» **Exercise brief**
Each entry below is to be extracted exactly.

» **Material for the task**
┄┄┄┄┄┄┄┄┄┄

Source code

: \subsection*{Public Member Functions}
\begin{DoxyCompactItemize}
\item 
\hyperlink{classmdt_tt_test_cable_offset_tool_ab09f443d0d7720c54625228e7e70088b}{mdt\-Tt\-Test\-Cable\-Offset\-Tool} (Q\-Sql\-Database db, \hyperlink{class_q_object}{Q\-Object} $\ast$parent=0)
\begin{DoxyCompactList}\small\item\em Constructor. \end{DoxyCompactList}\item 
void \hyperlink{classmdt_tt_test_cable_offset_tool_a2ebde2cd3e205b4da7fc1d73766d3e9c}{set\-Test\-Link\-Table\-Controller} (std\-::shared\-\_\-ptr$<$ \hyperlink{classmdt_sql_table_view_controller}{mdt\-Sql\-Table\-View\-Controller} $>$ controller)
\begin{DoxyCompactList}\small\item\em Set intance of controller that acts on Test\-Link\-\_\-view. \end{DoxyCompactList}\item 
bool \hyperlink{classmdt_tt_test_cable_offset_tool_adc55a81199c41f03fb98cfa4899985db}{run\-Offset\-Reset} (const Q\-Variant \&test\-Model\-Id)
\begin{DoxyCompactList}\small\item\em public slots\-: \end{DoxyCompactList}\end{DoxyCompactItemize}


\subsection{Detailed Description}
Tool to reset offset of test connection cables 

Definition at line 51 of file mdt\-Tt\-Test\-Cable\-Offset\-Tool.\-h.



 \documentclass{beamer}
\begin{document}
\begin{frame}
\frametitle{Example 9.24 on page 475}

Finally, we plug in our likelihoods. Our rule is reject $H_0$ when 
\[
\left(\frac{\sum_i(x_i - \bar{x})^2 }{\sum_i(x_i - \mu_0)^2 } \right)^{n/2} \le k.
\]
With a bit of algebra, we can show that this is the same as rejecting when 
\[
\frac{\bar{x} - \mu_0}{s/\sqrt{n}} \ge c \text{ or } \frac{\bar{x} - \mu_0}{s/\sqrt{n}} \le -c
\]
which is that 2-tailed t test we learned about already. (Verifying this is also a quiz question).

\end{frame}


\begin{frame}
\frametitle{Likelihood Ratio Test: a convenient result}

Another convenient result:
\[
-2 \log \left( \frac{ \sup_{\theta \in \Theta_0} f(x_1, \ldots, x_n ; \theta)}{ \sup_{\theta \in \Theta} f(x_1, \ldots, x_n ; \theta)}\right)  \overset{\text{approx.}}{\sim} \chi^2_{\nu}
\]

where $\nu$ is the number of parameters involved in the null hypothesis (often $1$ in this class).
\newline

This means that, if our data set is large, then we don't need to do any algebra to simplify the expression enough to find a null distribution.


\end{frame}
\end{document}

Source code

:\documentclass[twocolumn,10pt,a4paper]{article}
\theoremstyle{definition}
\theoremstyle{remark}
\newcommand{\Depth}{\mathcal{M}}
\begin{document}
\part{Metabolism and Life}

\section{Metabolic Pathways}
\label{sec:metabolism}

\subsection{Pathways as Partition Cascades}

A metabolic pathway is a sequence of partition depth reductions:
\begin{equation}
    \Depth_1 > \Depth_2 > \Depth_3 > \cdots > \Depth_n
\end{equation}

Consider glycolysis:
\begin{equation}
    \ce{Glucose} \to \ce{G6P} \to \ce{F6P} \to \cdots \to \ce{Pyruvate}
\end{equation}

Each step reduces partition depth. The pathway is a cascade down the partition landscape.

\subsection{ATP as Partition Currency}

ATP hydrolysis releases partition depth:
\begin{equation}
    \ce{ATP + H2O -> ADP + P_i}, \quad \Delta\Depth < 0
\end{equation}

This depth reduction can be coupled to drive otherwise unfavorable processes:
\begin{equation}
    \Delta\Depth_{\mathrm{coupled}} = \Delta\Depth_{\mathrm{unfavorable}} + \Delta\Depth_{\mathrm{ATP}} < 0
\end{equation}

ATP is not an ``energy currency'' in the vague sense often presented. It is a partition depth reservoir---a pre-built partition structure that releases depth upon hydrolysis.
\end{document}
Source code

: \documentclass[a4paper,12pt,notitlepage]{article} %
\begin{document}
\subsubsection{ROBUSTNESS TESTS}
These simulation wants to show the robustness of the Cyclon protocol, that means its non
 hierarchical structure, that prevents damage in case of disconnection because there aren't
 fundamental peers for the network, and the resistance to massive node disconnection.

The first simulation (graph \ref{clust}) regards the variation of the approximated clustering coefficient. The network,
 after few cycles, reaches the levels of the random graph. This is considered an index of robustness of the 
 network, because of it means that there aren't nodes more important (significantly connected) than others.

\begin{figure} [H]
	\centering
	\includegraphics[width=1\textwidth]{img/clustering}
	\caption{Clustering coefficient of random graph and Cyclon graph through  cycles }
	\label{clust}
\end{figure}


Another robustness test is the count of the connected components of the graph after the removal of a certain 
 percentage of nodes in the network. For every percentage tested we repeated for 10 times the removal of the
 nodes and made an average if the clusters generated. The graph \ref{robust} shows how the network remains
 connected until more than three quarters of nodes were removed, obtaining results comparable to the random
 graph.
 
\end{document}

┄┄┄┄┄┄┄┄┄┄

» **Your solution**
Source code

: \subsection*{Public Member Functions}
\begin{DoxyCompactItemize}
\item 
\hyperlink{classmdt_tt_test_cable_offset_tool_ab09f443d0d7720c54625228e7e70088b}{mdt\-Tt\-Test\-Cable\-Offset\-Tool} (Q\-Sql\-Database db, \hyperlink{class_q_object}{Q\-Object} $\ast$parent=0)
\begin{DoxyCompactList}\small\item\em Constructor. \end{DoxyCompactList}\item 
void \hyperlink{classmdt_tt_test_cable_offset_tool_a2ebde2cd3e205b4da7fc1d73766d3e9c}{set\-Test\-Link\-Table\-Controller} (std\-::shared\-\_\-ptr$<$ \hyperlink{classmdt_sql_table_view_controller}{mdt\-Sql\-Table\-View\-Controller} $>$ controller)
\begin{DoxyCompactList}\small\item\em Set intance of controller that acts on Test\-Link\-\_\-view. \end{DoxyCompactList}\item 
bool \hyperlink{classmdt_tt_test_cable_offset_tool_adc55a81199c41f03fb98cfa4899985db}{run\-Offset\-Reset} (const Q\-Variant \&test\-Model\-Id)
\begin{DoxyCompactList}\small\item\em public slots\-: \end{DoxyCompactList}\end{DoxyCompactItemize}


\subsection{Detailed Description}
Tool to reset offset of test connection cables 

Definition at line 51 of file mdt\-Tt\-Test\-Cable\-Offset\-Tool.\-h.



 \documentclass{beamer}
\begin{document}
\begin{frame}
\frametitle{Example 9.24 on page 475}

Finally, we plug in our likelihoods. Our rule is reject $H_0$ when 
\[
\left(\frac{\sum_i(x_i - \bar{x})^2 }{\sum_i(x_i - \mu_0)^2 } \right)^{n/2} \le k.
\]
With a bit of algebra, we can show that this is the same as rejecting when 
\[
\frac{\bar{x} - \mu_0}{s/\sqrt{n}} \ge c \text{ or } \frac{\bar{x} - \mu_0}{s/\sqrt{n}} \le -c
\]
which is that 2-tailed t test we learned about already. (Verifying this is also a quiz question).

\end{frame}


\begin{frame}
\frametitle{Likelihood Ratio Test: a convenient result}

Another convenient result:
\[
-2 \log \left( \frac{ \sup_{\theta \in \Theta_0} f(x_1, \ldots, x_n ; \theta)}{ \sup_{\theta \in \Theta} f(x_1, \ldots, x_n ; \theta)}\right)  \overset{\text{approx.}}{\sim} \chi^2_{\nu}
\]

where $\nu$ is the number of parameters involved in the null hypothesis (often $1$ in this class).
\newline

This means that, if our data set is large, then we don't need to do any algebra to simplify the expression enough to find a null distribution.


\end{frame}
\end{document}

Source code

:\documentclass[twocolumn,10pt,a4paper]{article}
\theoremstyle{definition}
\theoremstyle{remark}
\newcommand{\Depth}{\mathcal{M}}
\begin{document}
\part{Metabolism and Life}

\section{Metabolic Pathways}
\label{sec:metabolism}

\subsection{Pathways as Partition Cascades}

A metabolic pathway is a sequence of partition depth reductions:
\begin{equation}
    \Depth_1 > \Depth_2 > \Depth_3 > \cdots > \Depth_n
\end{equation}

Consider glycolysis:
\begin{equation}
    \ce{Glucose} \to \ce{G6P} \to \ce{F6P} \to \cdots \to \ce{Pyruvate}
\end{equation}

Each step reduces partition depth. The pathway is a cascade down the partition landscape.

\subsection{ATP as Partition Currency}

ATP hydrolysis releases partition depth:
\begin{equation}
    \ce{ATP + H2O -> ADP + P_i}, \quad \Delta\Depth < 0
\end{equation}

This depth reduction can be coupled to drive otherwise unfavorable processes:
\begin{equation}
    \Delta\Depth_{\mathrm{coupled}} = \Delta\Depth_{\mathrm{unfavorable}} + \Delta\Depth_{\mathrm{ATP}} < 0
\end{equation}

ATP is not an ``energy currency'' in the vague sense often presented. It is a partition depth reservoir---a pre-built partition structure that releases depth upon hydrolysis.
\end{document}
Source code

: \documentclass[a4paper,12pt,notitlepage]{article} %
\begin{document}
\subsubsection{ROBUSTNESS TESTS}
These simulation wants to show the robustness of the Cyclon protocol, that means its non
 hierarchical structure, that prevents damage in case of disconnection because there aren't
 fundamental peers for the network, and the resistance to massive node disconnection.

The first simulation (graph \ref{clust}) regards the variation of the approximated clustering coefficient. The network,
 after few cycles, reaches the levels of the random graph. This is considered an index of robustness of the 
 network, because of it means that there aren't nodes more important (significantly connected) than others.

\begin{figure} [H]
	\centering
	\includegraphics[width=1\textwidth]{img/clustering}
	\caption{Clustering coefficient of random graph and Cyclon graph through  cycles }
	\label{clust}
\end{figure}


Another robustness test is the count of the connected components of the graph after the removal of a certain 
 percentage of nodes in the network. For every percentage tested we repeated for 10 times the removal of the
 nodes and made an average if the clusters generated. The graph \ref{robust} shows how the network remains
 connected until more than three quarters of nodes were removed, obtaining results comparable to the random
 graph.
 
\end{document}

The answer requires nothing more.